# [DIRECTIONS]
Across the whole listing, copy out every line that includes the string "will".

# [RECORDED DATA]
■ ■ ■ ■

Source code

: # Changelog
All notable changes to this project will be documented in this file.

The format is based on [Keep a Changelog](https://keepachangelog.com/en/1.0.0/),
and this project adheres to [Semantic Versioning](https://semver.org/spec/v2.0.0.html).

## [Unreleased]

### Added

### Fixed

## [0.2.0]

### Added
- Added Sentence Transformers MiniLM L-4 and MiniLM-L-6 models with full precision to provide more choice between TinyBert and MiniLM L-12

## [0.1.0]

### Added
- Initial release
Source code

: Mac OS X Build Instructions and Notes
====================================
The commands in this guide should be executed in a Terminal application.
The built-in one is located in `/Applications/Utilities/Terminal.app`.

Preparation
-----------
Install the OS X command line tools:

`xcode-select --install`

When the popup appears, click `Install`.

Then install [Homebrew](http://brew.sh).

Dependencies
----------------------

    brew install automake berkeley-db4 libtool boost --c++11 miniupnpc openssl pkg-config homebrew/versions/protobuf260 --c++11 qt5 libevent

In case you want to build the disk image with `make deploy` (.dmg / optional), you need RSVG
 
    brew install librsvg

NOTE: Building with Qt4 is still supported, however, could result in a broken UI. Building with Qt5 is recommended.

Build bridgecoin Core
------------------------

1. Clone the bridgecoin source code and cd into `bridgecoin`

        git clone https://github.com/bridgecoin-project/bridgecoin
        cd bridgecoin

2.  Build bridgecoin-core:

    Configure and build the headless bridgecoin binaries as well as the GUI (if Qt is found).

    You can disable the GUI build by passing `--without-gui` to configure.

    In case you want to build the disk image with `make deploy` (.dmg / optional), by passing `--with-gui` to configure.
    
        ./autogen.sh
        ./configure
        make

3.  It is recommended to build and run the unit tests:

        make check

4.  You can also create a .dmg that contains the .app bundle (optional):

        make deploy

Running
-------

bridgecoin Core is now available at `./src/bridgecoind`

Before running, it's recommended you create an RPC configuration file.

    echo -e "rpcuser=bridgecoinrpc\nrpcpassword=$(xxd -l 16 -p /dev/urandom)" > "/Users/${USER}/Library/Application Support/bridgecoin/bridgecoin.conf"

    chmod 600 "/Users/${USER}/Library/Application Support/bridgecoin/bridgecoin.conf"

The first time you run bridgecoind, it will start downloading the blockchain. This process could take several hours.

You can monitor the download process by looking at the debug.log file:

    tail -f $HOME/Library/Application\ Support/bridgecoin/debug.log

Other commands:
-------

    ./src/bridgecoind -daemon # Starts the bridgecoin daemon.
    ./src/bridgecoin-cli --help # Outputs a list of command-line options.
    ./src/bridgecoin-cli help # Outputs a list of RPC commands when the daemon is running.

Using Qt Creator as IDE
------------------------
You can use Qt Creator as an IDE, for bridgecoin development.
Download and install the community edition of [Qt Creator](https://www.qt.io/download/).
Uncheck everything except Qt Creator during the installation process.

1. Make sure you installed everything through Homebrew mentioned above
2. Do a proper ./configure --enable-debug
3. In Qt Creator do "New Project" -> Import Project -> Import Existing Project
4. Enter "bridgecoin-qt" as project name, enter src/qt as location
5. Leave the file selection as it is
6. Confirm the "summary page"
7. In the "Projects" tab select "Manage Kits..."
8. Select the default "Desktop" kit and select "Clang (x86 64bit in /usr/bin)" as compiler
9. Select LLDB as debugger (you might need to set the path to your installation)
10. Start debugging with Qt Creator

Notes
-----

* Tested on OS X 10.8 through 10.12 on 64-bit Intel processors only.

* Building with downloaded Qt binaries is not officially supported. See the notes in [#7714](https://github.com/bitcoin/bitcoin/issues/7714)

■ ■ ■ ■

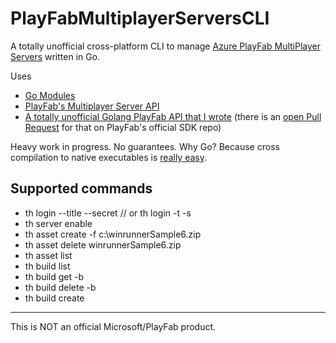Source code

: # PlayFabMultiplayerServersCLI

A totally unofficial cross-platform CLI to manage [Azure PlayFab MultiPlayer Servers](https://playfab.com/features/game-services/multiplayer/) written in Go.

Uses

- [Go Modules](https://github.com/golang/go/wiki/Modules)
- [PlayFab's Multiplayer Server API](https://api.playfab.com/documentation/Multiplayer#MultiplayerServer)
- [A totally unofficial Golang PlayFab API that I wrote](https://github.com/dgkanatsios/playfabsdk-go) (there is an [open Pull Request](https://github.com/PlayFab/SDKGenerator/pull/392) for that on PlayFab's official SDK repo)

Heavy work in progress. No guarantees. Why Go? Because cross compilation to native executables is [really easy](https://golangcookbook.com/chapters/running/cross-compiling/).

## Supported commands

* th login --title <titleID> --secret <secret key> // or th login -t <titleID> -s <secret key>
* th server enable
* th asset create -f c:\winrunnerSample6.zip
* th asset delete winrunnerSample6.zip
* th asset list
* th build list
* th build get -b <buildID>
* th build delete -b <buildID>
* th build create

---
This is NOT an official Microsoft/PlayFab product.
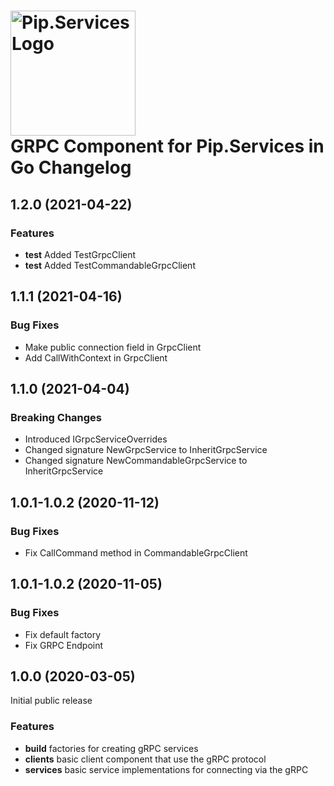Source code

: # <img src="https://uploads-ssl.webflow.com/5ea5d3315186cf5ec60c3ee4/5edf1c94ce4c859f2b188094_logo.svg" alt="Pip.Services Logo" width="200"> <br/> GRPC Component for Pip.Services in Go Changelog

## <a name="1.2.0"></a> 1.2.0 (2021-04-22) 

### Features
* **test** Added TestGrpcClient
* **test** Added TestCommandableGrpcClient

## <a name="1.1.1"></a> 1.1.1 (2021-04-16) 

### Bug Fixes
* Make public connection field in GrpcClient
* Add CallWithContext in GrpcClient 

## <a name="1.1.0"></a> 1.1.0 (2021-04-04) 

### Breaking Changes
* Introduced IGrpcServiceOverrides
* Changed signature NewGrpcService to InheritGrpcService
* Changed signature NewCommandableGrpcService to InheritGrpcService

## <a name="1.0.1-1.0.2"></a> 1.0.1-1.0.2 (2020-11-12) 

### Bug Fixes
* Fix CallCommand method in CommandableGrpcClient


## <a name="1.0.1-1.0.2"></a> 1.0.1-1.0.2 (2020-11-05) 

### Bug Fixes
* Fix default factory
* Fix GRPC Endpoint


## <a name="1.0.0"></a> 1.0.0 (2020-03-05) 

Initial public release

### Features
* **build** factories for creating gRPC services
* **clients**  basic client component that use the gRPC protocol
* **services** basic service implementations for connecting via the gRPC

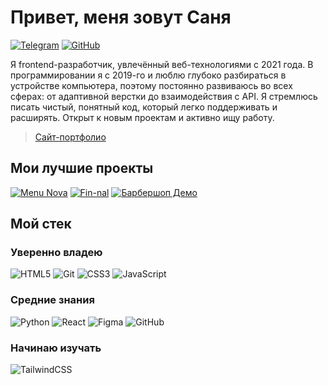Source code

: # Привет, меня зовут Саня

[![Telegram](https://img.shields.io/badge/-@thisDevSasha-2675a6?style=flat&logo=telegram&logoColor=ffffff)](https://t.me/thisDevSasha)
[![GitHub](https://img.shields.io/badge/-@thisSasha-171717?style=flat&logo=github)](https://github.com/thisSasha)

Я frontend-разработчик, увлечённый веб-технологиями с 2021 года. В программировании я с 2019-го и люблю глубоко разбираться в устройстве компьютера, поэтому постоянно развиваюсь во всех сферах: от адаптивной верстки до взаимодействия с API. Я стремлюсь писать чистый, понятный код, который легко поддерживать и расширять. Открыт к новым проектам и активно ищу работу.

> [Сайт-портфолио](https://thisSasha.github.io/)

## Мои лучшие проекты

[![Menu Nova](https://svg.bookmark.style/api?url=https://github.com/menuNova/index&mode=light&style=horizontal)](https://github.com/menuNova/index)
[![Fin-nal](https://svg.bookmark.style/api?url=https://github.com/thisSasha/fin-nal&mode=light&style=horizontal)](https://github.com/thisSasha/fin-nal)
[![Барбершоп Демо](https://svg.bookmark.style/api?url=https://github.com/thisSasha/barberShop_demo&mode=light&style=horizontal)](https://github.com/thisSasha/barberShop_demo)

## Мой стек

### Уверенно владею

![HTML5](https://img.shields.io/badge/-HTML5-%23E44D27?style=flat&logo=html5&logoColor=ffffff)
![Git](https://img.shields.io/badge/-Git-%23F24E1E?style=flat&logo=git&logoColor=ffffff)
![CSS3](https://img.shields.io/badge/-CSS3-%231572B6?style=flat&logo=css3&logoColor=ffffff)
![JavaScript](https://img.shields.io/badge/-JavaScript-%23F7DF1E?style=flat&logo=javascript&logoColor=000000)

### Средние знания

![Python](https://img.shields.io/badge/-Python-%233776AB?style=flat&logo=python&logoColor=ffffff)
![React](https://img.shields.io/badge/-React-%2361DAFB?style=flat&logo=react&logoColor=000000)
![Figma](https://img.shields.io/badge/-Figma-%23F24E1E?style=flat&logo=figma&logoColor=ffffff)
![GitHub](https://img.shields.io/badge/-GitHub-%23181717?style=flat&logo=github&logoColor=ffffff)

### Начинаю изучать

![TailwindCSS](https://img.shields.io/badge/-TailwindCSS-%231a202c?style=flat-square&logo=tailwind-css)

■ ■ ■ ■

# [ANSWER TO THIS PROBLEM]
All notable changes to this project will be documented in this file.
The first time you run bridgecoind, it will start downloading the blockchain. This process could take several hours.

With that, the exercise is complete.